Data excerpts:
──────────

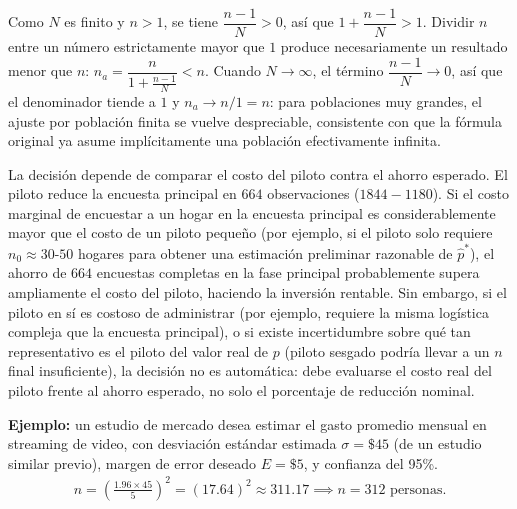 \begin{solproblema}[prob:2e73754]
	Como $N$ es finito y $n>1$, se tiene $\dfrac{n-1}{N}>0$, así que $1+\dfrac{n-1}{N}>1$. Dividir $n$ entre un número estrictamente mayor que $1$ produce necesariamente un resultado menor que $n$: $n_a = \dfrac{n}{1+\frac{n-1}{N}} < n$. Cuando $N\to\infty$, el término $\dfrac{n-1}{N}\to0$, así que el denominador tiende a $1$ y $n_a\to n/1=n$: para poblaciones muy grandes, el ajuste por población finita se vuelve despreciable, consistente con que la fórmula original ya asume implícitamente una población efectivamente infinita.
\end{solproblema}

\begin{solproblema}[prob:d79f0c1]
	La decisión depende de comparar el costo del piloto contra el ahorro esperado. El piloto reduce la encuesta principal en $664$ observaciones ($1844-1180$). Si el costo marginal de encuestar a un hogar en la encuesta principal es considerablemente mayor que el costo de un piloto pequeño (por ejemplo, si el piloto solo requiere $n_0\approx30$-$50$ hogares para obtener una estimación preliminar razonable de $\hat p^*$), el ahorro de $664$ encuestas completas en la fase principal probablemente supera ampliamente el costo del piloto, haciendo la inversión rentable. Sin embargo, si el piloto en sí es costoso de administrar (por ejemplo, requiere la misma logística compleja que la encuesta principal), o si existe incertidumbre sobre qué tan representativo es el piloto del valor real de $p$ (piloto sesgado podría llevar a un $n$ final insuficiente), la decisión no es automática: debe evaluarse el costo real del piloto frente al ahorro esperado, no solo el porcentaje de reducción nominal.
\end{solproblema}

\begin{solproblema}[prob:a691b8d]
	\textbf{Ejemplo:} un estudio de mercado desea estimar el gasto promedio mensual en streaming de video, con desviación estándar estimada $\sigma=\$45$ (de un estudio similar previo), margen de error deseado $E=\$5$, y confianza del 95\%.
	\begin{align*}
		n = \left(\frac{1.96\times45}{5}\right)^2 = (17.64)^2 \approx311.17 \implies n=312\text{ personas}.
	\end{align*}
\end{solproblema}
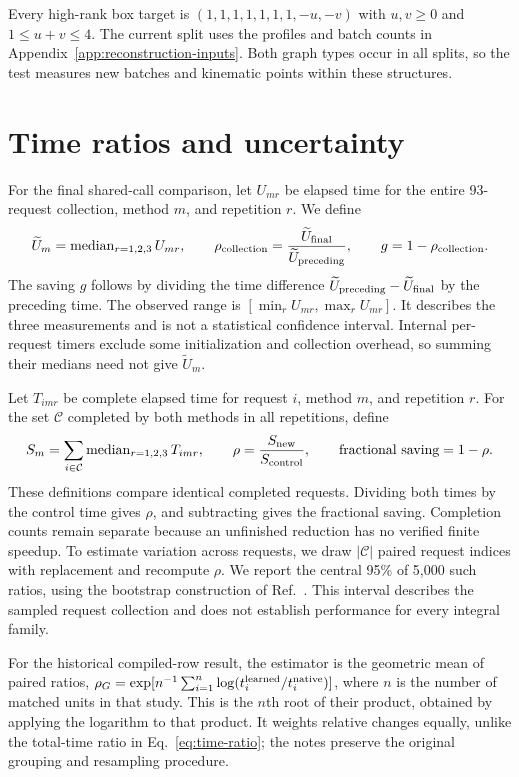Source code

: Every high-rank box target is $(1,1,1,1,1,1,1,-u,-v)$ with $u,v\geq0$ and $1\leq u+v\leq4$. The current split uses the profiles and batch counts in Appendix~\ref{app:reconstruction-inputs}. Both graph types occur in all splits, so the test measures new batches and kinematic points within these structures.

\section{Time ratios and uncertainty}
\label{app:statistics}
For the final shared-call comparison, let $U_{mr}$ be elapsed time for the entire 93-request collection, method $m$, and repetition $r$. We define
\begin{equation}
 \widetilde U_m=\operatorname{median}_{r=1,2,3}U_{mr},\qquad
 \rho_{\rm collection}=\frac{\widetilde U_{\rm final}}{\widetilde U_{\rm preceding}},\qquad
 g=1-\rho_{\rm collection}.
 \label{eq:collection-ratio}
\end{equation}
The saving $g$ follows by dividing the time difference $\widetilde U_{\rm preceding}-\widetilde U_{\rm final}$ by the preceding time. The observed range is $[\min_r U_{mr},\max_r U_{mr}]$. It describes the three measurements and is not a statistical confidence interval. Internal per-request timers exclude some initialization and collection overhead, so summing their medians need not give $\widetilde U_m$.

Let $T_{imr}$ be complete elapsed time for request $i$, method $m$, and repetition $r$. For the set $\mathcal C$ completed by both methods in all repetitions, define
\begin{equation}
 S_m=\sum_{i\in\mathcal C}\operatorname{median}_{r=1,2,3}T_{imr},\qquad
 \rho=\frac{S_{\rm new}}{S_{\rm control}},\qquad
 \text{fractional saving}=1-\rho.
 \label{eq:time-ratio}
\end{equation}
These definitions compare identical completed requests. Dividing both times by the control time gives $\rho$, and subtracting gives the fractional saving. Completion counts remain separate because an unfinished reduction has no verified finite speedup. To estimate variation across requests, we draw $|\mathcal C|$ paired request indices with replacement and recompute $\rho$. We report the central 95\% of 5,000 such ratios, using the bootstrap construction of Ref.~\cite{Efron1979}. This interval describes the sampled request collection and does not establish performance for every integral family.


For the historical compiled-row result, the estimator is the geometric mean of paired ratios, $\rho_G=\exp[n^{-1}\sum_{i=1}^{n}\log(t_i^{\rm learned}/t_i^{\rm native})]$, where $n$ is the number of matched units in that study. This is the $n$th root of their product, obtained by applying the logarithm to that product. It weights relative changes equally, unlike the total-time ratio in Eq.~\eqref{eq:time-ratio}; the notes preserve the original grouping and resampling procedure.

──────────

_What this task involves_
For the word "paired", return every line of the records that holds it.

_Solution to this problem_
These definitions compare identical completed requests. Dividing both times by the control time gives $\rho$, and subtracting gives the fractional saving. Completion counts remain separate because an unfinished reduction has no verified finite speedup. To estimate variation across requests, we draw $|\mathcal C|$ paired request indices with replacement and recompute $\rho$. We report the central 95\% of 5,000 such ratios, using the bootstrap construction of Ref.~\cite{Efron1979}. This interval describes the sampled request collection and does not establish performance for every integral family.
For the historical compiled-row result, the estimator is the geometric mean of paired ratios, $\rho_G=\exp[n^{-1}\sum_{i=1}^{n}\log(t_i^{\rm learned}/t_i^{\rm native})]$, where $n$ is the number of matched units in that study. This is the $n$th root of their product, obtained by applying the logarithm to that product. It weights relative changes equally, unlike the total-time ratio in Eq.~\eqref{eq:time-ratio}; the notes preserve the original grouping and resampling procedure.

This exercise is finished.